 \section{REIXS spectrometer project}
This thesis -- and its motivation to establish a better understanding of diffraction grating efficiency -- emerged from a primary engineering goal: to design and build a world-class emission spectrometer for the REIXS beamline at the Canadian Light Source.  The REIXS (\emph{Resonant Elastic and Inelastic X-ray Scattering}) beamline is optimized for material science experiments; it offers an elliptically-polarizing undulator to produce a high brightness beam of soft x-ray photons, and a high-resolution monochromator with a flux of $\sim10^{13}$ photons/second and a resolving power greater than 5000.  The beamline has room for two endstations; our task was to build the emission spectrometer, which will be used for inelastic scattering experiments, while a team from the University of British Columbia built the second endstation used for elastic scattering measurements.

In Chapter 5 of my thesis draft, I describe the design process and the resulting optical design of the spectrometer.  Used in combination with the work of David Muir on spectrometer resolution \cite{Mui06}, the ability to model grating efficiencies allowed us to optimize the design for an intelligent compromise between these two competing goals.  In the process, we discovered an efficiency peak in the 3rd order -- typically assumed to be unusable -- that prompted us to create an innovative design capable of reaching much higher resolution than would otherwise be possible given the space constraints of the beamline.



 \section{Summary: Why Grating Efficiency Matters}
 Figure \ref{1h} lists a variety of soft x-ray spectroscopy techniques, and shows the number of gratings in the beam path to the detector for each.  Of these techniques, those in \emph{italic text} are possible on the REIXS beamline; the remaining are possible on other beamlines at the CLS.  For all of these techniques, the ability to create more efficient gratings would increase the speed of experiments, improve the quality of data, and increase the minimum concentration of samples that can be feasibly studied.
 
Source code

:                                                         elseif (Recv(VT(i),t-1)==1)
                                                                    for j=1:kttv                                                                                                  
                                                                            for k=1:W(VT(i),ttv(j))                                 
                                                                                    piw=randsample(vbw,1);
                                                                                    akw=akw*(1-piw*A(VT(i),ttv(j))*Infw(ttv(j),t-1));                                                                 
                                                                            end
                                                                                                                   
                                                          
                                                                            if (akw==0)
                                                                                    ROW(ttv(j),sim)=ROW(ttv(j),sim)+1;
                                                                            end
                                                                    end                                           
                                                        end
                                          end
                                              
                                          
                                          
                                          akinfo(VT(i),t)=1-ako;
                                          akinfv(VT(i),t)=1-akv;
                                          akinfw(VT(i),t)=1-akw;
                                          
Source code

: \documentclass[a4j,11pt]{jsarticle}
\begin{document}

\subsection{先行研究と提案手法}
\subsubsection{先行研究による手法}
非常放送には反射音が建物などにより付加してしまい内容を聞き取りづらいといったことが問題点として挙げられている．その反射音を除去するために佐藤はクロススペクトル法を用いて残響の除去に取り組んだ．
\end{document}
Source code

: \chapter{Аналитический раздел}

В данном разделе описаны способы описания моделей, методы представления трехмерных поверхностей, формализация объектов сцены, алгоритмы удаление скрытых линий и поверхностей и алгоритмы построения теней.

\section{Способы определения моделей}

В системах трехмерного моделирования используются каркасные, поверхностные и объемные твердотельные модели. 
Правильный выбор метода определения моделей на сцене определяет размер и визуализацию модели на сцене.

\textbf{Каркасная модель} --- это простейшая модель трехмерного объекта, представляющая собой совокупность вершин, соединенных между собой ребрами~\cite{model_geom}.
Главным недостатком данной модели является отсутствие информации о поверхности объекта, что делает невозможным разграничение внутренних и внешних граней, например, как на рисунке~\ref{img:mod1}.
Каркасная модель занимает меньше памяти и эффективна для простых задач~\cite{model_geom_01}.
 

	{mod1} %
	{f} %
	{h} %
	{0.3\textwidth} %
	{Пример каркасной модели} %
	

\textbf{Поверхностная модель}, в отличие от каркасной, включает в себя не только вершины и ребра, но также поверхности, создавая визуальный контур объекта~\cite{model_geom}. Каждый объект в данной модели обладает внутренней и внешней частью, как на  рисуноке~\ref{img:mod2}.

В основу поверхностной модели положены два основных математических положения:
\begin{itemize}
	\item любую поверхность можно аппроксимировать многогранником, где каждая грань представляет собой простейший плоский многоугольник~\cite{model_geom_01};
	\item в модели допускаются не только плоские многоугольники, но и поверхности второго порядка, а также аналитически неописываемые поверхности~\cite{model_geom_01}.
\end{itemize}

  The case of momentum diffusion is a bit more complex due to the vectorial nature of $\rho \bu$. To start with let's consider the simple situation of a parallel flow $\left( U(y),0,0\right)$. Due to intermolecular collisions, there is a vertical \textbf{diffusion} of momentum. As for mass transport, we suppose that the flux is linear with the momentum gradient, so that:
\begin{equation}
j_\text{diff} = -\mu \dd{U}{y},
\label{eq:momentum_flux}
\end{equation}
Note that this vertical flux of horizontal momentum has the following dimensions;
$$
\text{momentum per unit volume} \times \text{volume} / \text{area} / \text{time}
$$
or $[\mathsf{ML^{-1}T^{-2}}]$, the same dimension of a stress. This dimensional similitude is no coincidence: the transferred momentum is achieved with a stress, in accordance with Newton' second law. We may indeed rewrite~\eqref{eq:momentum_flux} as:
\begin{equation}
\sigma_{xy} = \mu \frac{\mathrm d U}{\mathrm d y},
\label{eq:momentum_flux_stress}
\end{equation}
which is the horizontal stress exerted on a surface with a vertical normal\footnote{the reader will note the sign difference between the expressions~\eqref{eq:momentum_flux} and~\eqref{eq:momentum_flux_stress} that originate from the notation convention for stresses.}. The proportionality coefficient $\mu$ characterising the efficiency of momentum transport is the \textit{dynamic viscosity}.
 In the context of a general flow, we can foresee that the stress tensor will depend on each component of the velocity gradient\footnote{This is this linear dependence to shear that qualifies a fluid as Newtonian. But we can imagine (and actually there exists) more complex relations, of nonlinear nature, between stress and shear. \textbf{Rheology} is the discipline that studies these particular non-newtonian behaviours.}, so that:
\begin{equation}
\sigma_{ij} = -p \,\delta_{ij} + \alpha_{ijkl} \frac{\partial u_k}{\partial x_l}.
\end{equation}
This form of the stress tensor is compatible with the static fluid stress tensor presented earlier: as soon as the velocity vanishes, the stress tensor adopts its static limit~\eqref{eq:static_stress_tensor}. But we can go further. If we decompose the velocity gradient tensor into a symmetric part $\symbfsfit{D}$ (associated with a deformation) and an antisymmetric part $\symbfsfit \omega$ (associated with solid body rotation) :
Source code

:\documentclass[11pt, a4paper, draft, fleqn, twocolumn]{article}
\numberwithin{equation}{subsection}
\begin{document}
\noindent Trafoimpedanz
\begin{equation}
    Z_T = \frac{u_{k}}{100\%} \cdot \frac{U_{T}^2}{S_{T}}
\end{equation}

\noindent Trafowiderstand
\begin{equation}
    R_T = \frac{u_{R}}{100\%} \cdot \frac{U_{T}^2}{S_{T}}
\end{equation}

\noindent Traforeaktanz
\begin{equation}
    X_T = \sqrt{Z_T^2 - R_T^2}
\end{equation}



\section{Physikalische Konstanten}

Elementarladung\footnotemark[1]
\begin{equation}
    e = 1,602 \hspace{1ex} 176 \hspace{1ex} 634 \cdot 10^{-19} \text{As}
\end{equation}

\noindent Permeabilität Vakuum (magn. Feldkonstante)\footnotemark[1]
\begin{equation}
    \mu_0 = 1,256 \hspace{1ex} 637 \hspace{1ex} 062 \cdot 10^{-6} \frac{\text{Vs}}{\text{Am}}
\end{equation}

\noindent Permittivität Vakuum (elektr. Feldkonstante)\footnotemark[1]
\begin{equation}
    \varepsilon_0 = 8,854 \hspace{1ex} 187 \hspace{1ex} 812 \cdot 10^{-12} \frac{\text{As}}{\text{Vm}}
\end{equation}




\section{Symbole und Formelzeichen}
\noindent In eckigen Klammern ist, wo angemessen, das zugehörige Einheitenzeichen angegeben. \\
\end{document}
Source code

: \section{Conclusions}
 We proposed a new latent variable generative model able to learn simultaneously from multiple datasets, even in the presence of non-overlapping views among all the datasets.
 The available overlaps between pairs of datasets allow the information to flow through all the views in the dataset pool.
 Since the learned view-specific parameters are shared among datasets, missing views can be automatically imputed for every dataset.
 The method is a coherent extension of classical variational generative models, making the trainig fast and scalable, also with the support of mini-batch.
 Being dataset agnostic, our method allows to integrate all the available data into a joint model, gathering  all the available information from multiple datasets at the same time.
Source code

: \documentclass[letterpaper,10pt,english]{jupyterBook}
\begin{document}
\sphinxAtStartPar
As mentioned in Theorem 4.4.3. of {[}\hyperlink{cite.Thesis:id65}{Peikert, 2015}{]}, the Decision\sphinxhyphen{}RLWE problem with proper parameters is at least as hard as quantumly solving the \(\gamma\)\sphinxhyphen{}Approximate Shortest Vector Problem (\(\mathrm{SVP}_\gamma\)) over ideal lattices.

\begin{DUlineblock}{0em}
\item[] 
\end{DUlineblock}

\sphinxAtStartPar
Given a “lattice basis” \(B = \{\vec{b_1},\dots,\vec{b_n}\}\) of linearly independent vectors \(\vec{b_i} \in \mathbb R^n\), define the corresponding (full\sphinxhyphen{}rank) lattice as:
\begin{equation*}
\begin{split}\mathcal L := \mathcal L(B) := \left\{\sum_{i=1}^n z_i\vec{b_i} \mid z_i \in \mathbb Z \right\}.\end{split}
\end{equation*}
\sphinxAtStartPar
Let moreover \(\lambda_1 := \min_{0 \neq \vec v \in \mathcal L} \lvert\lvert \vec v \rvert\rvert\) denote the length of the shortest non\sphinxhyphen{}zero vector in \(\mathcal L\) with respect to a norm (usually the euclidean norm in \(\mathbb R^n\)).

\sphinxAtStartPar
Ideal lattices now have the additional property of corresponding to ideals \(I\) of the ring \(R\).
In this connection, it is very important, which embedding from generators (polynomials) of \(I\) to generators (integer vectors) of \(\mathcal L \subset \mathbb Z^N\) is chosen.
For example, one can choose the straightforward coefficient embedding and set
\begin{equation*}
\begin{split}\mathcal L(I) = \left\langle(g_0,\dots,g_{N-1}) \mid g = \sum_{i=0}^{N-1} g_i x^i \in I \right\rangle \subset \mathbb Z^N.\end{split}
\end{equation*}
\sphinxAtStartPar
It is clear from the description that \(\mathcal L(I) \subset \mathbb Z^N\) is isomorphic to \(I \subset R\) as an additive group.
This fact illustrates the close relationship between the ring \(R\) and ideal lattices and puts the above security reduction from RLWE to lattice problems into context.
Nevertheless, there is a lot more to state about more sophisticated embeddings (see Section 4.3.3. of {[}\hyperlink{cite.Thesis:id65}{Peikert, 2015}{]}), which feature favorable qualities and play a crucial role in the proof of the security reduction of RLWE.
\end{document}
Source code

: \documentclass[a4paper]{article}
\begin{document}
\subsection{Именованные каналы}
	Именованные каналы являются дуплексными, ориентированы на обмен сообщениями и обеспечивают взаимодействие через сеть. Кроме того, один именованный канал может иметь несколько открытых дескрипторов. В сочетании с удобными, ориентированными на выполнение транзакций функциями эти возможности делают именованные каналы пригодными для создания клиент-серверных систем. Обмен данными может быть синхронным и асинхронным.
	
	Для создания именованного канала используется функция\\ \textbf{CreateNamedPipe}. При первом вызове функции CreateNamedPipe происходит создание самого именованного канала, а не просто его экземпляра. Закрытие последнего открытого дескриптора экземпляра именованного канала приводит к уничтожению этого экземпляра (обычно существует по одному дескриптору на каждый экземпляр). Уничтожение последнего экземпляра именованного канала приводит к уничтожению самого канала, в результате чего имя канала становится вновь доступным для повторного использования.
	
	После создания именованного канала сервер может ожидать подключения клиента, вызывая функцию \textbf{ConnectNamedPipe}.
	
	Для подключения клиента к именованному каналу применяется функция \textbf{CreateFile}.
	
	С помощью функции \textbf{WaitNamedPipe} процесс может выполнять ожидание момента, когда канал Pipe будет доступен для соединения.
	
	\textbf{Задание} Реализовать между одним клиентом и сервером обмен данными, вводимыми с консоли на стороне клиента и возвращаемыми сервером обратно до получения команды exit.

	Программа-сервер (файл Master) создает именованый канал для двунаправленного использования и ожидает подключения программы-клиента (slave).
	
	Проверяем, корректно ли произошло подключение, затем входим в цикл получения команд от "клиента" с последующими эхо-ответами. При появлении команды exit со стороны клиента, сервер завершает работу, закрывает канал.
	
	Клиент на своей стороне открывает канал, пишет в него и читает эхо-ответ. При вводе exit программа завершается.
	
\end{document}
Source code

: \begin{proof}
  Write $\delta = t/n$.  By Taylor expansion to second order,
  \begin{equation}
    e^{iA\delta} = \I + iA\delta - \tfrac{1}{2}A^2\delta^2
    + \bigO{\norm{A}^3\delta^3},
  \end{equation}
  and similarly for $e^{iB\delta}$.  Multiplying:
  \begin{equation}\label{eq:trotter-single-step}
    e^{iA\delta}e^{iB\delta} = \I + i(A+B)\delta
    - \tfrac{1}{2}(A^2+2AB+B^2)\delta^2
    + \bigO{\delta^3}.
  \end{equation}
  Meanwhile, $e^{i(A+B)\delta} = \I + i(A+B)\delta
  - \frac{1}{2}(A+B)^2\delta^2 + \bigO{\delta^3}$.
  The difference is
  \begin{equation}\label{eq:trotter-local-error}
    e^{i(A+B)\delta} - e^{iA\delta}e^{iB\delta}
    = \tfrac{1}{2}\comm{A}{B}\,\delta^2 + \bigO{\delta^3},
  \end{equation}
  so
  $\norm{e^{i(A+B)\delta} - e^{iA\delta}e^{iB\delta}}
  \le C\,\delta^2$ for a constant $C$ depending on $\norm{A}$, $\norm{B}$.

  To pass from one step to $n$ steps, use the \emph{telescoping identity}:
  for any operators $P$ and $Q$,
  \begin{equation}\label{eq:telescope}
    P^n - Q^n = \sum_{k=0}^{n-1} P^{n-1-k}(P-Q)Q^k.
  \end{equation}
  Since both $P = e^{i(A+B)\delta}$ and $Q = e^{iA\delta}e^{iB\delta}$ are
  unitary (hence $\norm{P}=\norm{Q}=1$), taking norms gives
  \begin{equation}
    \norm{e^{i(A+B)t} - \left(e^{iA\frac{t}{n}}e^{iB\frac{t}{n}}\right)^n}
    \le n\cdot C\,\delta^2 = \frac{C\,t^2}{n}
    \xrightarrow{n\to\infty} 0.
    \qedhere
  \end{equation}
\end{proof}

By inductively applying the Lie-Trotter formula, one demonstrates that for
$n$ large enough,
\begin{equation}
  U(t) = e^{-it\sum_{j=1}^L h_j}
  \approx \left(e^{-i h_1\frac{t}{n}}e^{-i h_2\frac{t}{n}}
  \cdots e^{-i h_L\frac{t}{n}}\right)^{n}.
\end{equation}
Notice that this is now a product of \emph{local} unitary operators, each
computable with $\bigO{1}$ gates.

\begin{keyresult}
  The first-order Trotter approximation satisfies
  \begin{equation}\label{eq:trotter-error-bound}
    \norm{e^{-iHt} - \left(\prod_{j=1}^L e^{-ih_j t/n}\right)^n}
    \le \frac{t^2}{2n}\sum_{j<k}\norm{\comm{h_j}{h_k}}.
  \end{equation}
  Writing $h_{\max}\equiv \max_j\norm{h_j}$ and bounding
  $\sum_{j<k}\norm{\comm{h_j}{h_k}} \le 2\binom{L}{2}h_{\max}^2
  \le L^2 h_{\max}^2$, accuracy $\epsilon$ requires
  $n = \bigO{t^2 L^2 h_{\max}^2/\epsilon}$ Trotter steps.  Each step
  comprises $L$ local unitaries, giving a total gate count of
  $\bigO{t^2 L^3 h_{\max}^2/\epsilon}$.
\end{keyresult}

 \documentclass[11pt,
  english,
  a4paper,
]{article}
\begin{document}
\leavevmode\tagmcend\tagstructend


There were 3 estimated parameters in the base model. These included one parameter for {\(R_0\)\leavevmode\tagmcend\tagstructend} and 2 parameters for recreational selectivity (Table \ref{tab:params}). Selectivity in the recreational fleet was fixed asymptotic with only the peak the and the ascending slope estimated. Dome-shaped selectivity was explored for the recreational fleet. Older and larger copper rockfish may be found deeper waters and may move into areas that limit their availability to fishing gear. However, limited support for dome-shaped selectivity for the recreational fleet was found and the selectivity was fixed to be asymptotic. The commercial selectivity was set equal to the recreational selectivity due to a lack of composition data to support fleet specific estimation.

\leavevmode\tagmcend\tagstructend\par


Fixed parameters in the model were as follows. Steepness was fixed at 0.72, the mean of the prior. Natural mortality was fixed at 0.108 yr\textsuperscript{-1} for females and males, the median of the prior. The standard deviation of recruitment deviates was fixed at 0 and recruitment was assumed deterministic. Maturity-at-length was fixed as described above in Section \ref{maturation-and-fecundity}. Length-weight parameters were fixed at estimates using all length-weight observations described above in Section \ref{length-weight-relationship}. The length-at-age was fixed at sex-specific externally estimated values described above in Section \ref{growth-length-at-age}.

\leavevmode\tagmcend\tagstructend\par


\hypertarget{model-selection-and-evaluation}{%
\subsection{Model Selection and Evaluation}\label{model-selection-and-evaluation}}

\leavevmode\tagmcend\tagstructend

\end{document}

◆ ◆ ◆ ◆ ◆ ◆ ◆

Would you please copy all lines in the data that contain the word "данной"?

■ **Result**:
Главным недостатком данной модели является отсутствие информации о поверхности объекта, что делает невозможным разграничение внутренних и внешних граней, например, как на рисунке~\ref{img:mod1}.
\textbf{Поверхностная модель}, в отличие от каркасной, включает в себя не только вершины и ребра, но также поверхности, создавая визуальный контур объекта~\cite{model_geom}. Каждый объект в данной модели обладает внутренней и внешней частью, как на  рисуноке~\ref{img:mod2}.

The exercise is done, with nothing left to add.